When Jose Lopez tomahawked the living piss out of a chest-high fastball from Yankees relief pitcher Joba Chamberlain on Saturday night, well I’m not gonna lie to you, I nearly exploded all over rows 36 and 37 of section 132 at Safeco Field.
That would have been bad news for a bunch of self-proclaimed New York fans, who had been deposited in the seats in and around me by the Yankee bandwagon which happened to be rolling through town. Of course, knowing how classy most Yanks fan truly are, I’m sure most of those folks are used to getting jizzed on. And yes, I said jizzed. It’s my blog, I’ll do what I want.
Even in the midst of a lost season, the isolated incident that was Lopez’s game-winning grand slam home run could not have felt much better. That moment right there is what makes sports amazingly fantastic. It’s what we, as fans, live for. The unprecedented comeback, the euphoric celebration. It was great, just effing great.
And what can you say about Felix Hernandez? Throwing a 126-pitch complete game to shut down the best team in baseball is straight-up old-school nastiness. The dude was throwing 97 miles-per-hour after pitch one-hundred. He was working with video-game breaking balls. He struck out the side in the ninth inning. He was Chuck Norris and Mr. T rolled into one filthy Venezuelan superhero package on this particular evening.

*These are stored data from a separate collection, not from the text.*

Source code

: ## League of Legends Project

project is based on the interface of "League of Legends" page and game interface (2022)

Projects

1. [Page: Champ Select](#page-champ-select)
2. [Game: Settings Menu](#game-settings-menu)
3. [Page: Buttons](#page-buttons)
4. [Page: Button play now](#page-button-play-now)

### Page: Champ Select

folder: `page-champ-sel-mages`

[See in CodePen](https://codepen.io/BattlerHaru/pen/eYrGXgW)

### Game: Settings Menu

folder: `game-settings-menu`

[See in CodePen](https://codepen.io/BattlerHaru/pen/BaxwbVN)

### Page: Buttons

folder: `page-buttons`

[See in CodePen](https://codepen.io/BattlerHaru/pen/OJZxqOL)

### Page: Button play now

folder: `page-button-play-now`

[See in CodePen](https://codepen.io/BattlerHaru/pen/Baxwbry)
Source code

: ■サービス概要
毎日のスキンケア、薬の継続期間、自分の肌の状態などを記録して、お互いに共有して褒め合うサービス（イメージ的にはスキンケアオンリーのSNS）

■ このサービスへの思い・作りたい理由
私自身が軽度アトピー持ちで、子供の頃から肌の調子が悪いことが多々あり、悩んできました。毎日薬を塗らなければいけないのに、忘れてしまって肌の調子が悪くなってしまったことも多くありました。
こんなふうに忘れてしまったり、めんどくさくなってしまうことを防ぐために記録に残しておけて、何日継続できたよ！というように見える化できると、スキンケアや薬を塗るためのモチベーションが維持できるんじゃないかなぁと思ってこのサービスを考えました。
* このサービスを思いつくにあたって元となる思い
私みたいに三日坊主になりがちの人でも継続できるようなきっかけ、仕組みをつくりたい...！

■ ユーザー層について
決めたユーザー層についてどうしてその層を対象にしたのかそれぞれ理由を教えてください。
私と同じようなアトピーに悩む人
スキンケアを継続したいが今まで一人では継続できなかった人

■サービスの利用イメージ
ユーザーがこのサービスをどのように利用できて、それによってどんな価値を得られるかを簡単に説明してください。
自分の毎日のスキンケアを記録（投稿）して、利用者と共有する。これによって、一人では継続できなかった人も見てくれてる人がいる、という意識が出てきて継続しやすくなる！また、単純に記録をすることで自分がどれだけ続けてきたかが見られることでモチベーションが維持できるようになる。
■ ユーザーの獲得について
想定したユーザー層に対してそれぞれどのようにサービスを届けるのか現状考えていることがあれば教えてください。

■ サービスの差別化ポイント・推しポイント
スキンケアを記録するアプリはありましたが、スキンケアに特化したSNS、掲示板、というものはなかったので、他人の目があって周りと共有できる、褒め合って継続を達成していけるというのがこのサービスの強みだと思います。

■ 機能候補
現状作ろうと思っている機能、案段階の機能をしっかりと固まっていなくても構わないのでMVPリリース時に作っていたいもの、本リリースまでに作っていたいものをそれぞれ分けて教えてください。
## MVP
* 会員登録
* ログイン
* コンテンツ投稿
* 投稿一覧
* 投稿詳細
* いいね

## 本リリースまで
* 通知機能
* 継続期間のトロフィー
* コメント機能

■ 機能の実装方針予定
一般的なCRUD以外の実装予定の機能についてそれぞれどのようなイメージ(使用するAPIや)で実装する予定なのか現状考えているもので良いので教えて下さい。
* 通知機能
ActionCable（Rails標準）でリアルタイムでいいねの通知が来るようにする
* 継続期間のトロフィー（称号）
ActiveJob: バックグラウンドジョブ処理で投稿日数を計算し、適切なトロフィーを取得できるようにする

Let me say this about pitch counts: there are certain guys who they should not apply to. Felix is one of those guys. The man could have thrown 150, 160, 170 with relative ease. He’s got the size and the durability to not have to worry about 10, 20, or 30 more pitches causing any harm to his bulletproof exterior. Let this guy keep going nine innings at a time. Turn back the clock with him. I want to see as much Felix Hernandez as possible the rest of the way, even in a season where the playoffs are an absolute pipe dream. Give me something. Felix is something.
On another note, a tip of the cap to Jack Zduriencik for, among other things, getting Felix locked up long-term before the year began. Think about it. If we didn’t have our ace (our one and only ace, these days) under contract for the next few seasons, we might be exploring the idea of trading him to a contender as the deadline nears. I’m just thankful we don’t even have to consider that at this point.
Allow me to wrap this up with a final thought. I am passionate about many things in this world. There are very few things, however, that elicit more passion from me than the Seattle Mariners. That is my TEAM. The first team I ever latched onto, from the time I could walk. I grew up with Alvin Davis and Mark Langston and Harold Reynolds and Jimmy Presley and Phil Bradley, and later on The Kid and Randy and Jay and Little O and Tino and Blowers and of course Edgar, both with and without the ‘stache. This franchise has been through some absolute sh*t in the past few years, but every now and then we get reminded of the future we have as a team. Saturday night, we saw that ability shine through. The potential was there. It’s just a matter of reaching that potential and consistently maintaining it.
Being at the ballpark, I can tell you that the atmosphere is still present, the crowd is still there, the fans are still there. As a fan base, we’ve been getting ragged on a bunch lately, by the media, by each other, by players themselves. It’s been tough being a Mariners fan, we all know that. But the tide is turning. It is. We might not see ideal results this year, but trust me, those results are on their way. Things are looking up. Saturday night was an indication of that. One day we’re going to be a contender. One day we’re going to make the playoffs again. One day we’re going to win a World Series. And when all three of those things happen, we’re going to remember games like these that helped kick off our transformation to greatness. We’re getting there, M’s fans. You and me both.